Sermons, etc.

I shared the following testimony before the Standing Commission on Liturgy and Music at the General Convention of the Episcopal Church on July 9th, 2009.

I am a visitor from the Diocese of Iowa.  Iowa is that heartland state where, a few months ago, the state supreme court showed (to borrow from Ezekiel) that its heart was made not of stone, but of flesh, when it extended justice and equality in marriage to all its citizens.

I am the mother of two grown sons, one of whom happens to be straight.  My youngest, N, arrived at the age of 5½ months as an international adoptee.  N has held my heart since I first laid eyes on him in the Des Moines airport. 

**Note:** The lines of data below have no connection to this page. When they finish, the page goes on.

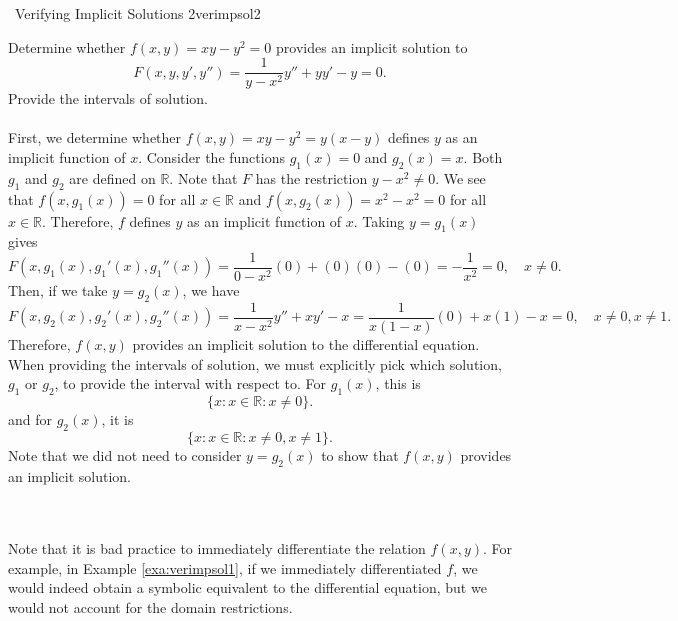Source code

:         \begin{example}{\Difficulty\,\Difficulty\,\,Verifying Implicit Solutions 2}{verimpsol2}
            
            Determine whether \(f(x,y)=xy-y^2=0\) provides an implicit solution to
            \begin{equation*}
                F(x,y,y',y'')=\frac{1}{y-x^2}y''+yy'-y=0.
            \end{equation*}
            Provide the intervals of solution.
            \\
            \\
            First, we determine whether \(f(x,y)=xy-y^2=y(x-y)\) defines \(y\) as an implicit function of \(x\). Consider the functions \(g_1(x)=0\) and \(g_2(x)=x\). Both \(g_1\) and \(g_2\) are defined on \(\mathbb{R}\). Note that \(F\) has the restriction \(y-x^2\neq0\). We see that \(f(x,g_1(x))=0\) for all \(x\in\mathbb{R}\) and \(f(x,g_2(x))=x^2-x^2=0\) for all \(x\in\mathbb{R}\). Therefore, \(f\) defines \(y\) as an implicit function of \(x\). Taking \(y=g_1(x)\) gives
            \begin{equation*}
                F(x,g_1(x),g_1'(x),g_1''(x))=\frac{1}{0-x^2}(0)+(0)(0)-(0)=-\frac{1}{x^2}=0,\quad x\neq0.
            \end{equation*}
            Then, if we take \(y=g_2(x)\), we have
            \begin{equation*}
                F(x,g_2(x),g_2'(x),g_2''(x))=\frac{1}{x-x^2}y''+xy'-x=\frac{1}{x(1-x)}(0)+x(1)-x=0, \quad x\neq 0,x\neq 1.
            \end{equation*}
            Therefore, \(f(x,y)\) provides an implicit solution to the differential equation. When providing the intervals of solution, we must explicitly pick which solution, \(g_1\) or \(g_2\), to provide the interval with respect to. For \(g_1(x)\), this is 
            \begin{equation*}
                \{x:x\in\mathbb{R}:x\neq0\}.
            \end{equation*}
            and for \(g_2(x)\), it is
            \begin{equation*}
                \{x:x\in\mathbb{R}:x\neq0,x\neq 1\}.
            \end{equation*}
            Note that we did not need to consider \(y=g_2(x)\) to show that \(f(x,y)\) provides an implicit solution.
        \end{example}
        \vphantom
        \\
        \\
        Note that it is bad practice to immediately differentiate the relation \(f(x,y)\). For example, in Example \ref{exa:verimpsol1}, if we immediately differentiated \(f\), we would indeed obtain a symbolic equivalent to the differential equation, but we would not account for the domain restrictions.

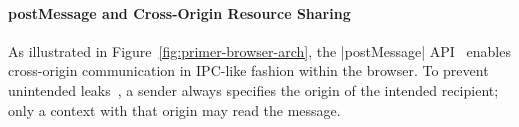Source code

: 

\paragraph{postMessage and Cross-Origin Resource Sharing}

As illustrated in Figure~\ref{fig:primer-browser-arch}, the
\js|postMessage| API~\cite{webmessaging} enables cross-origin
communication in IPC-like fashion within the browser. To prevent
unintended leaks~\cite{barth2009securing}, a sender always
specifies the origin of the intended recipient; only a context with
that origin may read the message.
%
%

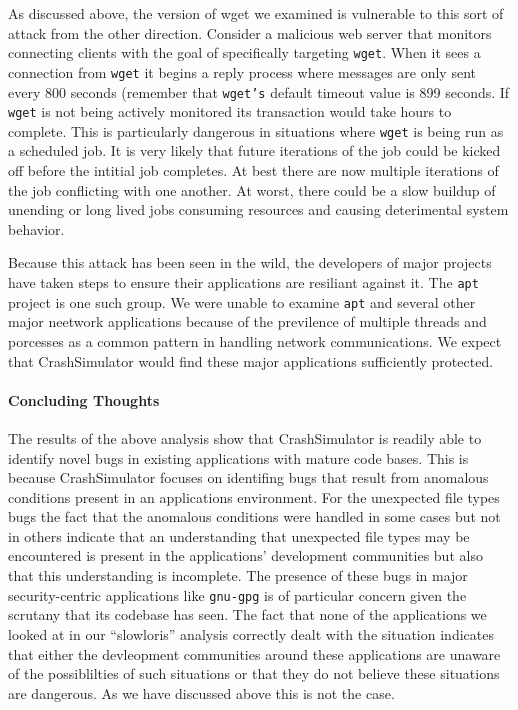 As discussed above, the version of wget we examined is vulnerable to this sort
of attack from the other direction.  Consider a malicious web server that
monitors connecting clients with the goal of specifically targeting {\tt wget}.
When it sees a connection from {\tt wget} it begins a reply process where
messages are only sent every 800 seconds (remember that {\tt wget's} default
timeout value is 899 seconds.  If {\tt wget} is not being actively monitored its
transaction would take hours to complete.  This is particularly dangerous in
situations where {\tt wget} is being run as a scheduled job.  It is very likely
that future iterations of the job could be kicked off before the intitial job
completes.  At best there are now multiple iterations of the job conflicting
with one another.  At worst, there could be a slow buildup of unending or long
lived jobs consuming resources and causing deterimental system behavior.

Because this attack has been seen in the wild, the developers of major projects
have taken steps to ensure their applications are resiliant against it.  The
{\tt apt} project is one such group.  We were unable to examine {\tt apt} and
several other major neetwork applications because of the previlence of multiple
threads and porcesses as a common pattern in handling network communications.
We expect that CrashSimulator would find these major applications sufficiently
protected.


\paragraph{Concluding Thoughts}
The results of the above analysis show that CrashSimulator is readily able to
identify novel bugs in existing applications with mature code bases.  This is
because CrashSimulator focuses on identifing bugs that result from anomalous
conditions present in an applications environment.  For the unexpected file
types bugs the fact that the anomalous conditions were handled in some cases but
not in others indicate that an understanding that unexpected file types may be
encountered is present in the applications' development communities but also
that this understanding is incomplete.  The presence of these bugs in major
security-centric applications like {\tt gnu-gpg} is of particular concern given
the scrutany that its codebase has seen.  The fact that none of the applications
we looked at in our ``slowloris'' analysis correctly dealt with the situation
indicates that either the devleopment communities around these applications are
unaware of the possiblilties of such situations or that they do not believe
these situations are dangerous.  As we have discussed above this is not the
case.


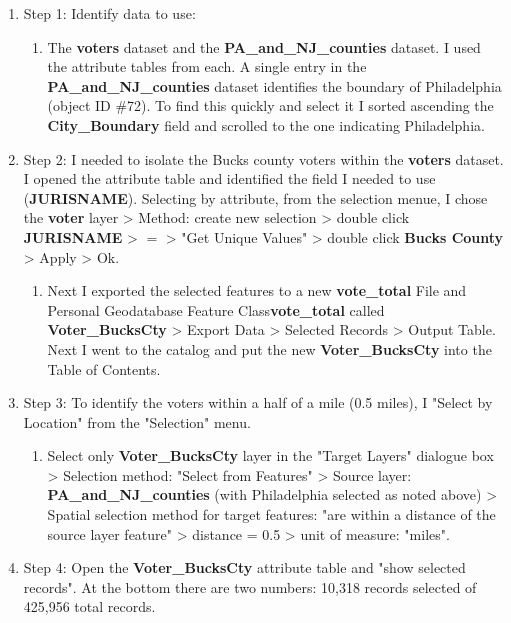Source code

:\documentclass[12pt]{article}
\begin{document}
\begin{enumerate}
	\item Step 1:  Identify data to use:
	\begin{enumerate}
		\item The \textbf{voters} dataset and the \textbf{PA\_and\_NJ\_counties} dataset.  I used the attribute tables from each.  A single entry in the \textbf{PA\_and\_NJ\_counties} dataset identifies the boundary of Philadelphia (object ID \#72).  To find this quickly and select it I sorted ascending the \textbf{City\_Boundary} field and scrolled to the one indicating Philadelphia.
	\end{enumerate}
	\item Step 2:  I needed to isolate the Bucks county voters within the \textbf{voters} dataset.  I opened the attribute table and identified the field I needed to use (\textbf{JURISNAME}).  Selecting by attribute, from the selection menue, I chose the \textbf{voter} layer > Method: create new selection > double click \textbf{JURISNAME} > $=$ > "Get Unique Values" > double click \textbf{Bucks County} > Apply > Ok.
	\begin{enumerate}
		\item Next I exported the selected features to a new \textbf{vote\_total} File and Personal Geodatabase Feature Class\textbf{vote\_total} called \textbf{Voter\_BucksCty} > Export Data > Selected Records > Output Table.  Next I went to the catalog and put the new \textbf{Voter\_BucksCty} into the Table of Contents.
	\end{enumerate}
	\item Step 3:  To identify the voters within a half of a mile (0.5 miles), I "Select by Location" from the "Selection" menu.  
	\begin{enumerate}
		\item Select only \textbf{Voter\_BucksCty} layer in the "Target Layers" dialogue box > Selection method:  "Select from Features" > Source layer:  \textbf{PA\_and\_NJ\_counties} (with Philadelphia selected as noted above) > Spatial selection method for target features:  "are within a distance of the source layer feature" > distance = 0.5 > unit of measure:  "miles".
	\end{enumerate}
	\item Step 4:  Open the \textbf{Voter\_BucksCty} attribute table and "show selected records".  At the bottom there are two numbers:  10,318 records selected of 425,956 total records.
\end{enumerate}
\end{document}
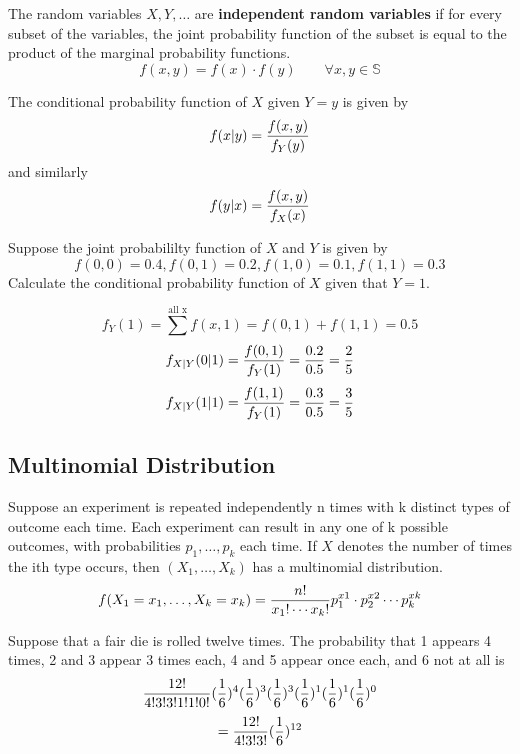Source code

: \documentclass[english, 12pt]{article}
\begin{document}
\begin{defn}
The random variables $X,Y,\dots$ are \textbf{independent random variables} if for every subset of the variables, the joint probability function of the subset is equal to the product of the marginal probability functions.
\[f(x,y) = f(x) \cdot f(y)\qquad \forall x,y \in \mathbb{S}\]
\end{defn}

\begin{defn}
The conditional probability function of $X$ given $Y = y$ is given by
\[f(x|y) = \frac{f(x,y)}{f_Y(y)}\]
and similarly
\[f(y|x) = \frac{f(x,y)}{f_X(x)}\]
\end{defn}

\begin{exmp}
Suppose the joint probabililty function of $X$ and $Y$ is given by
\[f(0,0) = 0.4, f(0,1) = 0.2, f(1,0) = 0.1, f(1,1) = 0.3\]
Calculate the conditional probability function of $X$ given that $Y = 1$.

\begin{sol}
\[f_Y(1) = \sum^{\text{all x}} f(x,1) = f(0,1) + f(1,1) = 0.5\]
\[f_{X|Y}(0 | 1) = \frac{f(0,1)}{f_Y(1)} = \frac{0.2}{0.5} = \frac{2}{5}\]
\[f_{X|Y}(1|1) = \frac{f(1,1)}{f_Y(1)} = \frac{0.3}{0.5} = \frac{3}{5}\]
\end{sol}
\end{exmp}

\subsection{Multinomial Distribution}

Suppose an experiment is repeated independently n times with k distinct types of outcome each time. Each experiment can result in any one of k possible outcomes, with probabilities $p_1,\dots,p_k$ each time. If $X$ denotes the number of times the ith type occurs, then $(X_1,\dots,X_k)$ has a multinomial distribution.
\[f(X_1 = x_1,\dots,X_k = x_k) = \frac{n!}{x_1 !\cdots x_k !} p_{1}^{x1} \cdot p_{2}^{x2} \cdots p_{k}^{xk}\]

\begin{exmp}
Suppose that a fair die is rolled twelve times. The probability that 1 appears 4 times, 2 and 3 appear 3 times each, 4 and 5 appear once each, and 6 not at all is
\[\frac{12!}{4!3!3!1!1!0!} (\frac{1}{6})^4 (\frac{1}{6})^3 (\frac{1}{6})^3 (\frac{1}{6})^1 (\frac{1}{6})^1 (\frac{1}{6})^0\]
\[= \frac{12!}{4!3!3!} (\frac{1}{6})^{12}\]
\end{exmp}
\end{document}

By the time N was three, it was clear that this beautiful vibrant Child of God was gay.  And so I took N away from the Roman Catholic Church where I’d had him baptized because I couldn’t figure out how to raise him within a church that would treat him as some sort of lesser child of god.  I wanted to keep him safe.  But during my unchurched years, I learned that being a Christian isn’t about being safe—and that it is all about finding a way to live in community with each other.

And so my family found its way to the Episcopal Church.  And now that my N is 22—at that age, where like any mom, I pray that he will find a man who will hold his heart.  When that happens, I pray that the Episcopal Church will be there to extend the sacrament of marriage.




Evensong Sermon on 2 Kings 20.1-21 and Luke 7.11-17 (October 4, 2009)

I have a rule for myself.  When I’m asked to preach, I make a point of either accepting or declining the invitation before I go to the Lectionary to look up the day’s scripture passages.  That’s probably a good discipline for me.  It delivers me from the temptation of trying to sidestep passages of scripture that I find to be difficult or challenging.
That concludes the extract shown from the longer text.